Africa Command has trouble filling key civilian slots
The initial goal was to fill a quarter of staff positions with experts from civilian agencies; now the target is 4 percent and even that is proving difficult.
Concerns about Pentagon encroachment on civilian agency missions, a lack of civilian agency resources and incompatible personnel systems are hampering a new military command aimed at promoting security and stability in Africa, witnesses told a House panel on Tuesday.
The Defense Department plans to formally stand up the Africa Command, or Africom, on Sept. 30. The new command differs from the Pentagon's five other headquarters for directing military support and operations worldwide in that key personnel come from civilian agencies.
"Early administration rhetoric envisioned Africom as a transformational experiment providing a whole-of-government interagency approach to U.S. national security strategy," said Rep. John Tierney, D-Mass., chairman of the House Oversight and Government Reform Subcommittee on National Security and Foreign Affairs. "It appears that ambitions for Africom have been scaled back."
Developing an integrated interagency command structure has proved much harder than planners expected, witnesses told the panel. Africa Command's architects originally expected to staff as much as a quarter of the command with experts from the State, Treasury and Agriculture departments, the U.S. Agency for International Development, and other civilian agencies. But that goal proved too ambitious.
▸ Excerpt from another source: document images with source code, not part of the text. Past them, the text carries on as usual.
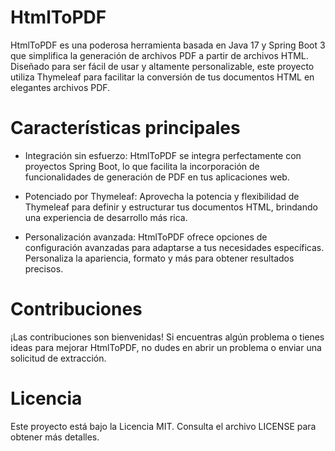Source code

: # HtmlToPDF
HtmlToPDF es una poderosa herramienta basada en Java 17 y Spring Boot 3 que simplifica la generación de archivos PDF a partir de archivos HTML. Diseñado para ser fácil de usar y altamente personalizable, este proyecto utiliza Thymeleaf para facilitar la conversión de tus documentos HTML en elegantes archivos PDF.

# Características principales
- Integración sin esfuerzo: HtmlToPDF se integra perfectamente con proyectos Spring Boot, lo que facilita la incorporación de funcionalidades de generación de PDF en tus aplicaciones web.

- Potenciado por Thymeleaf: Aprovecha la potencia y flexibilidad de Thymeleaf para definir y estructurar tus documentos HTML, brindando una experiencia de desarrollo más rica.

- Personalización avanzada: HtmlToPDF ofrece opciones de configuración avanzadas para adaptarse a tus necesidades específicas. Personaliza la apariencia, formato y más para obtener resultados precisos.


# Contribuciones
¡Las contribuciones son bienvenidas! Si encuentras algún problema o tienes ideas para mejorar HtmlToPDF, no dudes en abrir un problema o enviar una solicitud de extracción.

# Licencia
Este proyecto está bajo la Licencia MIT. Consulta el archivo LICENSE para obtener más detalles.

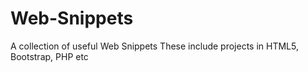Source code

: # Web-Snippets
A collection of useful Web Snippets
These include projects in HTML5, Bootstrap, PHP etc
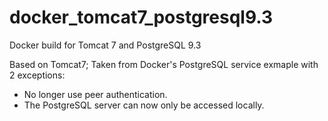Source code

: # docker_tomcat7_postgresql9.3
Docker build for Tomcat 7 and PostgreSQL 9.3

Based on Tomcat7; Taken from Docker's PostgreSQL service exmaple with 2 exceptions:
   - No longer use peer authentication.
   - The PostgreSQL server can now only be accessed locally.
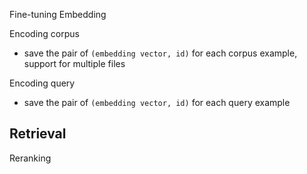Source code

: 
Fine-tuning Embedding


Encoding corpus
- save the pair of `(embedding vector, id)` for each corpus example, support for multiple files



Encoding query
- save the pair of `(embedding vector, id)` for each query example


Retrieval
-


Reranking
"According to State officials this goal was not vetted through civilian agencies and was not realistic because of the resource limitations in civilian agencies," said John Pendleton, director of defense capabilities and management issues at the Government Accountability Office. As a result, Africom reduced its interagency representation to 52 notational interagency positions, or about 4 percent of the staff.
But even that substantially reduced goal will be difficult to achieve. "Personnel systems among federal agencies were incompatible and do not readily facilitate integrating personnel into other agencies, particularly into nonliaison roles," Pendleton said.
Other military commands such as Southern Command, which is focused on South America and has a mission similar to that of Africa Command, rely on advisers from other agencies, usually in short-term assignments. But Africa Command leaders want these outside experts to fill key positions of authority.
By Sept. 30, Defense expects to have only 13 of the 52 interagency command positions, or about 1 percent of the overall staff slots, filled by representatives from non-Defense agencies. Ambassador Mary Carlin Yates, the Africom deputy commander for civil-military activities, said staff positions were being filled through "a deliberate process that is progressing well through the full support of many agencies."
Africa Command's creation represents a shift in Defense Department thinking, said Lauren Ploch, an African affairs analyst at the Congressional Research Service. The command is expected to focus its energy and resources on training and assistance to local militaries so they can better ensure stability and security. "One DoD official suggested that the U.S. government could consider the command a success 'if it keeps American troops out of Africa for the next 50 years,'" Ploch said.
But not everyone shares the Defense Department's enthusiasm for the new whole-of-government command.
"The prospect that Defense will focus less on fighting wars and more on preventing them engenders mixed feelings in some U.S. government circles," Ploch said.
While many officials welcome the military's ability to leverage resources and to organize complex operations, others worry that the military will overestimate its diplomatic role.
"Some argue that the highly unequal allocation of resources between the departments of Defense, State and USAID hinder their ability to act as equal partners and could lead to the militarization of development and diplomacy," Ploch said.
In a speech Tuesday to the U.S. Global Leadership Campaign in Washington, Defense Secretary Robert Gates said those concerns are legitimate, but he emphasized the importance of better cooperation between civilian agencies and the military services.
"Where our government has been able to bring America's civilian and the military assets together to support local partners, there have been promising results," he said, pointing to an effort in the Philippines. There, U.S. Ambassador Kristie Kenney has "overseen a campaign involving multiple agencies working closely with their Philippine counterparts in a synchronized effort that has delegitimized and rolled back extremists in Mindanao," he said.
Worries about "a creeping militarization of some aspects of America's foreign policy," can be assuaged with "the right leadership, adequate funding of civilian agencies, effective coordination on the ground, and a clear understanding of the authorities, roles, and missions of military versus civilian efforts, and how they fit, or in some cases don't fit, together," Gates said.
He added that civilian agencies handling diplomacy and development issues have long been understaffed and underfunded. "Though I cannot pretend to know the right dollar amount," he said, "I do know it's a good deal more than the 1 percent of the federal budget that it is right now."